New SDA-2Bs and Adcom GFA 555

TheRealSpinner
TheRealSpinner Posts: 30
edited March 2012 in Vintage Speakers
Long story, but here goes...
I've been lurking around for the past week or so because I've been looking for speakers for ths shop (I pull late nights fairly often and wanted some speakers I could really crank and the speakers in there really sucked). While searching Craigslist, I came across a pair of SDA-2B (no interconnect) for $200 and a pair of Technics for $150. At this point, I had no idea what I was looking for, and started to do some research. (This site came up a lot for the SDAs, but I couldn't find any information on the specific Technics). I decided I would audition both pairs. First I listened to the Technics , and really liked the sound of them... then I listened to the SDAs.

Even playing off of a crappy all-in-one AIWA, the SDAs sounded pretty darn good. I jumped on it and talked the guy down to $175.

I took them to the shop and hooked them up to my Onkyo TX-SV727 and started bumping. I was not impressed. I thought, "Where is all the bass I heard earlier, I know my home speakers (JBL CF120s that I have always thought were fantastic since I bought them new in 1997) sound how I like, so maybe I'll bring them to the shop and see which speakers work better."

I brought my JBLs in and set up both pairs using A and B outputs.

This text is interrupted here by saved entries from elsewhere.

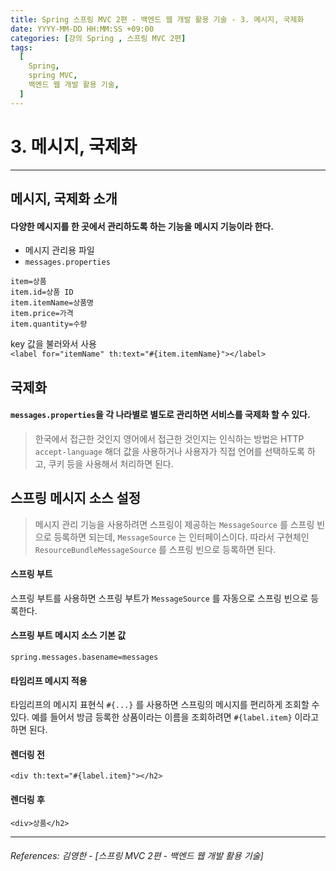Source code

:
 ```yaml
---
title: Spring 스프링 MVC 2편 - 백엔드 웹 개발 활용 기술 - 3. 메시지, 국제화
date: YYYY-MM-DD HH:MM:SS +09:00
categories: [강의 Spring , 스프링 MVC 2편]
tags:
  [
    Spring,
    spring MVC,
    백엔드 웹 개발 활용 기술,
  ]
---
```


# 3. 메시지, 국제화

----
## 메시지, 국제화 소개
#### 다양한 메시지를 한 곳에서 관리하도록 하는 기능을 메시지 기능이라 한다.  

* 메시지 관리용 파일
* `messages.properties` 

```
item=상품
item.id=상품 ID
item.itemName=상품명
item.price=가격
item.quantity=수량
```

key 값을 불러와서 사용  
```<label for="itemName" th:text="#{item.itemName}"></label>```
   

## 국제화

#### `messages.properties`을 각 나라별로 별도로 관리하면 서비스를 국제화 할 수 있다.
> 한국에서 접근한 것인지 영어에서 접근한 것인지는 인식하는 방법은 HTTP `accept-language` 해더 값을
사용하거나 사용자가 직접 언어를 선택하도록 하고, 쿠키 등을 사용해서 처리하면 된다.


## 스프링 메시지 소스 설정
> 메시지 관리 기능을 사용하려면 스프링이 제공하는 `MessageSource` 를 스프링 빈으로 등록하면 되는데,
`MessageSource` 는 인터페이스이다. 따라서 구현체인 `ResourceBundleMessageSource` 를 스프링 빈으로
등록하면 된다.
#### 스프링 부트
스프링 부트를 사용하면 스프링 부트가 `MessageSource` 를 자동으로 스프링 빈으로 등록한다.

#### 스프링 부트 메시지 소스 기본 값
`spring.messages.basename=messages`


#### 타임리프 메시지 적용
타임리프의 메시지 표현식 `#{...}` 를 사용하면 스프링의 메시지를 편리하게 조회할 수 있다.
예를 들어서 방금 등록한 상품이라는 이름을 조회하려면 `#{label.item}` 이라고 하면 된다.
#### 렌더링 전
`<div th:text="#{label.item}"></h2>`
#### 렌더링 후
`<div>상품</h2>`

----  

###### References: 김영한 - [스프링 MVC 2편 - 백엔드 웹 개발 활용 기술]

I couldn't believe how much better my JBLs sounded at the shop, compared to the SDAs. Not quality-wise, but the JBLs put out the quantity and bass I needed at the shop, and thought that I could enjoy quality of the SDAs better at home. I have to say that putting the two sets next to each other, I couldn't understand why I had ever liked the sound coming out of the JBLs.

So, I brought the SDAs home.and hooked them up to my Marantz SR880 receiver. Again, I was disappointed. I was getting very little bass, and I had to turn the receiver up much more than for the JBLs. And, on top of that, the amp was shutting off after 20 or 30 minutes of play. I couldn't figure out what was happening.

I started my research again. It seemed that my Marantz was not happy playing 4 ohm speakers, so I started researching amplifiers. I was between Parasound HCA 1200 and an Adcom GFA 555. I found an HCA 1200mkii locally on Craigslist, but the guy never responded, so j kept looking. Then I found a few GFA 555s on eBay (both the original and second model). I pulled the trigger on a slightly scratched $300 original (with pictures of a clean inside).

So, I'm waiting for the Adcom now, and decided to try a little speaker positioning. (I've read about how important that is with theae speakers.) I tried everything, against the wall, 3" out, 6" out, closer to each other, further apart. I would walk around the room, angle the speakers toward the center, away, it just never sounded good. I sat on the couch again, feeling defeated and ready to just wait for the amp, hoping it would fix it, I noticed that when I leaned to one side, bass would suddenly appear. Then I intentionally tried leaning, yep there it was.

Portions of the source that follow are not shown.